A pulverização aérea de agrotóxicos causa polêmica: ao passo que os grandes latifundiários defendem essa forma de aplicação, movimentos sociais e organizações ambientais apontam para os riscos graves que ela causa nas pessoas e no meio ambiente. Em julho deste ano, o Instituto Brasileiro do Meio Ambiente e dos Recursos Naturais Renováveis (Ibama) publicou decisão no Diário Oficial restringindo a aplicação de mais de 50 agrotóxicos que continham os componentes midacloprido, clotianidina, fipronil e tiametoxam.
Por José Coutinho Júnior
Da Página do MST
A decisão do Instituto, no entanto, foi revogada para a Safra 2012/2013 no dia 03 de outubro, sob a alegação de que os produtores precisavam de tempo para se adaptar à suspensão dos produtos. Segundo a Associação dos Produtores de Soja (Aprosoja), ao questionarem a proibição de julho, se fosse mantido o veto total, os agricultores perderiam mais de R$ 5,92 bilhões.

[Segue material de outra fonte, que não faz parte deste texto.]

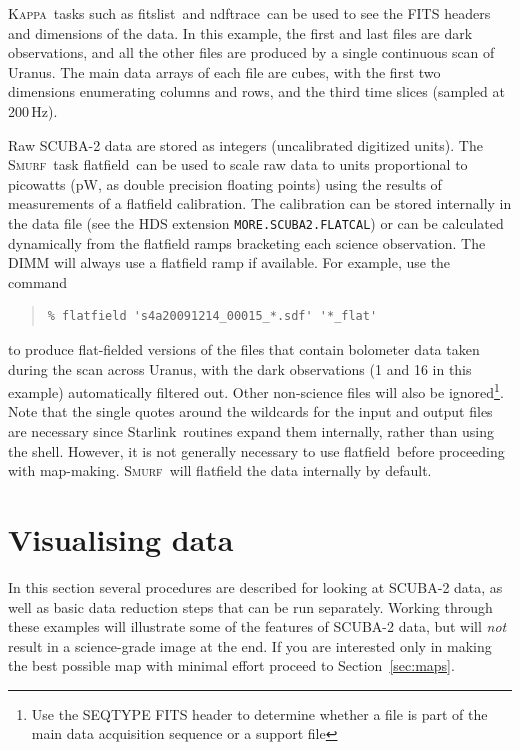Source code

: \documentclass[twoside,11pt]{article}
\newcommand{\htmladdnormallink}[2]{#1}
\newcommand{\xref}[3]{#1}
\newcommand{\xlabel}[1]{}
\renewcommand{\_}{\texttt{\symbol{95}}}
\newenvironment{myquote}{\begin{quote}\begin{small}}{\end{small}\end{quote}}
\newcommand{\starlink}{\htmladdnormallink{Starlink}{http://starlink.jach.hawaii.edu}}
\newcommand{\Kappa}{\xref{\textsc{Kappa}}{sun95}{}}
\newcommand{\smurf}{\xref{\textsc{Smurf}}{sun258}{}}
\newcommand{\task}[1]{\textsf{#1}}
\newcommand{\flatfield}{\xref{\task{flatfield}}{sun258}{FLATFIELD}}
\newcommand{\fitslist}{\xref{\task{fitslist}}{sun95}{FITSLIST}}
\newcommand{\ndftrace}{\xref{\task{ndftrace}}{sun95}{NDFTRACE}}
\begin{document}
\Kappa\ tasks such as \fitslist\ and \ndftrace\ can be used to see the
FITS headers and dimensions of the data. In this example, the first
and last files are dark observations, and all the other files are
produced by a single continuous scan of Uranus. The main data arrays
of each file are cubes, with the first two dimensions enumerating
columns and rows, and the third time slices (sampled at 200\,Hz).

Raw SCUBA-2 data are stored as integers (uncalibrated digitized
units). The \smurf\ task \flatfield\ can be used to scale raw data to
units proportional to picowatts (pW, as double precision floating
points) using the results of measurements of a flatfield
calibration. The calibration can be stored internally in the data file
(see the HDS extension \texttt{MORE.SCUBA2.FLATCAL}) or can be
calculated dynamically from the flatfield ramps bracketing each
science observation. The DIMM will always use a flatfield ramp if
available. For example, use the command

\begin{myquote}
\begin{verbatim}
% flatfield 's4a20091214_00015_*.sdf' '*_flat'
\end{verbatim}
\end{myquote}
%
to produce flat-fielded versions of the files that contain bolometer
data taken during the scan across Uranus, with the dark observations
(1 and 16 in this example) automatically filtered out. Other
non-science files will also be ignored\footnote{Use the SEQ\_TYPE FITS
  header to determine whether a file is part of the main data
  acquisition sequence or a support file}. Note that the single quotes
around the wildcards for the input and output files are necessary
since \starlink\ routines expand them internally, rather than using
the shell. However, it is not generally necessary to use \flatfield\
before proceeding with map-making. \smurf\ will flatfield the data
internally by default.

\section{\xlabel{time_series}Visualising data}
\label{sec:visual}

In this section several procedures are described for looking at
SCUBA-2 data, as well as basic data reduction steps that can be run
separately. Working through these examples will illustrate some of the
features of SCUBA-2 data, but will {\em not} result in a science-grade
image at the end. If you are interested only in making the best
possible map with minimal effort proceed to Section~\ref{sec:maps}.
\end{document}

Para o deputado Padre João (PT), “há um poder econômico perverso por trás de tudo isso. O interesse financeiro prevalece em relação ao interesse da saúde, a qualidade de vida do trabalhador e das comunidades rurais diretamente atingidas”.

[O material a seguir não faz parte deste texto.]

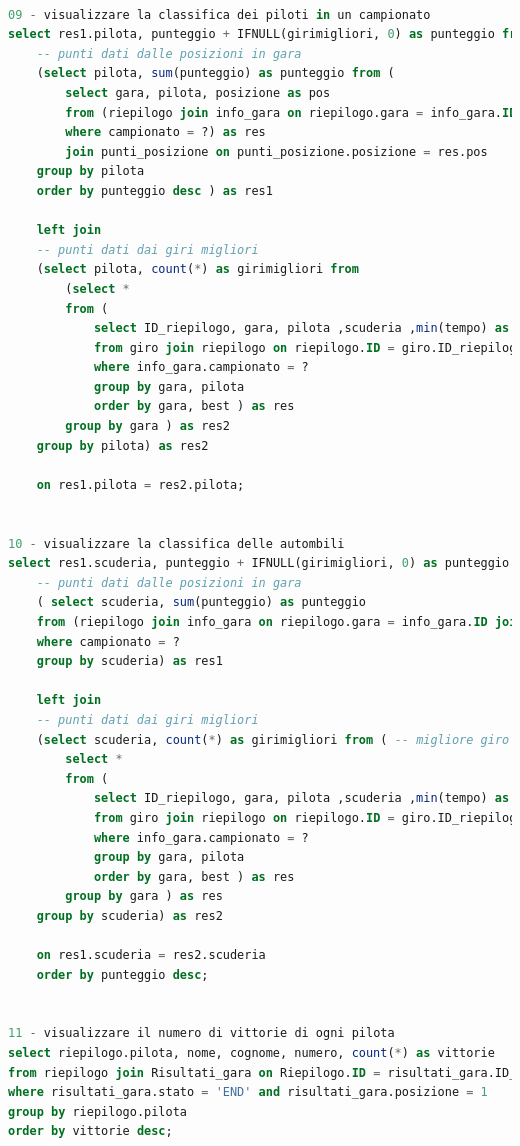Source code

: \documentclass[a4paper,12pt]{report}
\begin{document}
\begin{lstlisting}[language=SQL]
	
09 - visualizzare la classifica dei piloti in un campionato
select res1.pilota, punteggio + IFNULL(girimigliori, 0) as punteggio from
	-- punti dati dalle posizioni in gara
	(select pilota, sum(punteggio) as punteggio from (
		select gara, pilota, posizione as pos
		from (riepilogo join info_gara on riepilogo.gara = info_gara.ID join risultati_gara on risultati_gara.ID_riepilogo = riepilogo.ID)
		where campionato = ?) as res
		join punti_posizione on punti_posizione.posizione = res.pos
	group by pilota
	order by punteggio desc ) as res1

	left join 
	-- punti dati dai giri migliori
	(select pilota, count(*) as girimigliori from 
		(select * 
		from (
			select ID_riepilogo, gara, pilota ,scuderia ,min(tempo) as best
			from giro join riepilogo on riepilogo.ID = giro.ID_riepilogo  join info_gara on info_gara.ID = riepilogo.gara
			where info_gara.campionato = ?
			group by gara, pilota
			order by gara, best ) as res
		group by gara ) as res2
	group by pilota) as res2

	on res1.pilota = res2.pilota;

	
10 - visualizzare la classifica delle autombili
select res1.scuderia, punteggio + IFNULL(girimigliori, 0) as punteggio from 
	-- punti dati dalle posizioni in gara
	( select scuderia, sum(punteggio) as punteggio
	from (riepilogo join info_gara on riepilogo.gara = info_gara.ID join risultati_gara on risultati_gara.ID_riepilogo = riepilogo.ID join punti_posizione on risultati_gara.posizione = punti_posizione.posizione)
	where campionato = ? 
	group by scuderia) as res1

	left join 
	-- punti dati dai giri migliori
	(select scuderia, count(*) as girimigliori from ( -- migliore giro per scuderia
		select *
		from (
			select ID_riepilogo, gara, pilota ,scuderia ,min(tempo) as best
			from giro join riepilogo on riepilogo.ID = giro.ID_riepilogo join info_gara on info_gara.ID = riepilogo.gara
			where info_gara.campionato = ?
			group by gara, pilota
			order by gara, best ) as res
		group by gara ) as res
	group by scuderia) as res2

	on res1.scuderia = res2.scuderia
	order by punteggio desc;

	
11 - visualizzare il numero di vittorie di ogni pilota
select riepilogo.pilota, nome, cognome, numero, count(*) as vittorie
from riepilogo join Risultati_gara on Riepilogo.ID = risultati_gara.ID_riepilogo join pilota on pilota.sigla = riepilogo.pilota
where risultati_gara.stato = 'END' and risultati_gara.posizione = 1
group by riepilogo.pilota
order by vittorie desc;



\end{lstlisting}
\end{document}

Em entrevista à Página do MST, Padre João comenta a decisão do Ibama, os perigos da pulverização aérea e aponta alternativas ao modelo predatório de agricultura que temos hoje.
Confira a entrevista:
O que levou o Ibama a suspender a pulverização aérea em julho?
O método mais polêmico da aplicação de agrotóxicos é a pulverização aérea. A tese dos empresários, que defendem de fato a pulverização, é de que ela otimiza a aplicação e é mais segura, pois não expõe os trabalhadores a uma aplicação direta.
Essa é uma tese falsa, e o que levou o Ibama a ter uma postura de proibir foi a deriva (percentual de agrotóxicos que, após a pulverização não atinge a lavoura devido aos ventos, podendo contaminar rios, outras fazendas e até cidades). Há uma quantidade grande de processos na Justiça de produtores vizinhos de quem utiliza a pulverização aérea, nos quais relatam que as suas lavouras inteiras foram afetadas.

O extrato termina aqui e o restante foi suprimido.